This is an interesting idea. Couple of comments about the patch:
* I am not clear why you need to make all the changes to MYSQL_BIN_LOG::process_flush_stage_queue(). I'd say something like following at the start of the function should do the trick:

if (enhanced_sync)
  ha_flush_logs(NULL, 1);

* There is a bit of a race where opt_binlog_enhanced_sync can change between the time it is read in innodb prepare code path and later in process_flush_stage_queue().

hi, Inaam

Thanks for your reply.

First:

The main logic of changes in function process_flush_stage_queue :
step 1: collect group commit queue
step 2: write/sync redo log
step 3: flush binlog cache.

Suppose we swap step 1 and step2:
step 1: write/sync redo log
step 2: collect group commit queue
step 3: flush binlog cache
a transaction may haven't prepared (so it's redo log is not copied to log buffer after step1) but quickly entered into ordered_commit and marked itself as a follower before step 2.

Second:
Yes, you're right. this option should remain unchanged between innodb prepare and binlog commit.
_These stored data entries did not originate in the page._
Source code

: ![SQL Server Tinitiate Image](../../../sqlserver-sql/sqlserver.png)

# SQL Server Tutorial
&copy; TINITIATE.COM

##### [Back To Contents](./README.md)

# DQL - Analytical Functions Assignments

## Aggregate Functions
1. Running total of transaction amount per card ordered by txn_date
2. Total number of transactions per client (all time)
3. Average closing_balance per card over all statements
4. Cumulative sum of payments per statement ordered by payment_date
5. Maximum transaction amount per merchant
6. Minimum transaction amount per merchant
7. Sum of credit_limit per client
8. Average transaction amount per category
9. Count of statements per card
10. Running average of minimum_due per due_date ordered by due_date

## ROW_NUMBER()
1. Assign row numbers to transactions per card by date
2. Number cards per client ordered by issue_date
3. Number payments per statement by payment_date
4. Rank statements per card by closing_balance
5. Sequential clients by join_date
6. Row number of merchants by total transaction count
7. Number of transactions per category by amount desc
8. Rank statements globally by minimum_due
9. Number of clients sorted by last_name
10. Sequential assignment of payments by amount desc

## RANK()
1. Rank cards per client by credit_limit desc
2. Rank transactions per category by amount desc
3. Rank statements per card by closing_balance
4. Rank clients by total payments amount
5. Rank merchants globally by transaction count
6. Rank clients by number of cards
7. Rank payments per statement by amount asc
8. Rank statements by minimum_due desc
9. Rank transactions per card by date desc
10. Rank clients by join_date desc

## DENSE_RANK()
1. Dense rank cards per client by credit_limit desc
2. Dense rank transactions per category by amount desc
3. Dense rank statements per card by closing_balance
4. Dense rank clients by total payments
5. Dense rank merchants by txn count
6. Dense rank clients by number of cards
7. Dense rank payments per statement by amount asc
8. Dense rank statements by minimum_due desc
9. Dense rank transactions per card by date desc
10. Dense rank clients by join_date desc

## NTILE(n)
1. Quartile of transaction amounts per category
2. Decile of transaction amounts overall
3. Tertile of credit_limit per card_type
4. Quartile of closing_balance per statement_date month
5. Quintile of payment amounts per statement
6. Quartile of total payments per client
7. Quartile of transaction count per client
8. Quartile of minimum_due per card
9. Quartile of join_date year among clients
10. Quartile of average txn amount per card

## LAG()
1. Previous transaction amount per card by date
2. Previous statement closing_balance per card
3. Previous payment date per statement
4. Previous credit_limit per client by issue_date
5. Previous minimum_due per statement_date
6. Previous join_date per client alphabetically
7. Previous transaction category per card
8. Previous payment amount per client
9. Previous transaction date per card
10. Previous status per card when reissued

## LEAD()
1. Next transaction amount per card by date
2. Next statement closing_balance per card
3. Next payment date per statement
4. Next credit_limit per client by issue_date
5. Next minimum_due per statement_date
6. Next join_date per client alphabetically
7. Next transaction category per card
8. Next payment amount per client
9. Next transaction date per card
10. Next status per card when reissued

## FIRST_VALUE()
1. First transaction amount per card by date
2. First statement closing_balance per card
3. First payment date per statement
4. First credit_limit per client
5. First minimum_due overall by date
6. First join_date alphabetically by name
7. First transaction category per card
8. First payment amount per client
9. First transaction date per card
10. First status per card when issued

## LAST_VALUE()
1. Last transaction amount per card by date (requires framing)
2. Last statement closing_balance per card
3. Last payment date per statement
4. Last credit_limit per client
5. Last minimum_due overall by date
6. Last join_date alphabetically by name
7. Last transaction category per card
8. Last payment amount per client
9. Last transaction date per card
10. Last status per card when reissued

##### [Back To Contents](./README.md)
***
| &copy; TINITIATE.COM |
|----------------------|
But I don't know how to solve this problem gracefully :( . Since this option is rarely changed, I decide to tolerate this race currently. But of course, this should be fixed.

I don't fully understand this part of code but won't having LOCK_log prevent incoming requests to be queued in the flush queue?

Only the leader of group has to acquire LOCK_log. Check the code in function MYSQL_BIN_LOG::change_stage -> Stage_manager::enroll_for

Thank you for the report.

Verified as described.

My results on 8-cores machine:

	no patch	patch
4	1916.32		2330.66
8	2840.54		3200.32 
16	3506.79		4369.22
32	1994.24		2775.53

Weixiang,

Thanks for the pointer. I'll look into that code.
One suggestion is that though the current approach should work but I think we should leave the write during innodb prepare as is. That is, we only attempt to group the sync operation which is the real heavy duty call.

I agree with Inaam, we should split the fix into two and do the binlog changes first and then decide on the InnoDB changes.

Maybe we can add some option to let user choose: group redo sync or group redo write. :-) because we can also reduce log_sys mutex contention besides IO overhead if log_write_up_to is not called during innodb prepare.

Posted by developer:
 
Thanks for your feedback. The following was added to the 5.6.23 and 5.7.6 changelog with commit 4672:
When using SHOW SLAVE STATUS to monitor replication performance, Seconds_Behind_Master sometimes displayed unexpected lag behind the master. This was caused by Previous_gtids_log_events being written to the slave's relay log with a timestamp behind the master, and then being used to calculate the Seconds_Behind_Master. This fix ensures that events generated on the slave that are added to the relay log and not used when calculating Seconds_Behind_Master.

Wait..David, the changelog entry you posted seems not related to this bug report..

let me re-open this bug :)

Hello Zhai,
yes you are right, sorry that was my mistake. Let me double check the status of this and get back to you.

OK so I have spoken to the Replication team and they will follow up in regards to your contribution personally. I will close the bug again :)

Hi, David, So what is the state of this bug ? Is it fixed in the next release ?

Hello Zhai, this is the content that has been added to the 5.7.6 changelog:
When using InnoDB with binary logging enabled, concurrent transactions written in the InnoDB redo log are now grouped together before synchronizing to disk when innodb_flush_log_at_trx_commit is set to 1, which reduces the amount of synchronization operations. This can lead to improved performance.

The replication team will follow up to let you know how they worked with your contribution. Thanks!

Zhai,

Thank you.

Your contributed patch inspired us and served as a foundation for
writing a fix for the issue at hand.

Regards,
Luís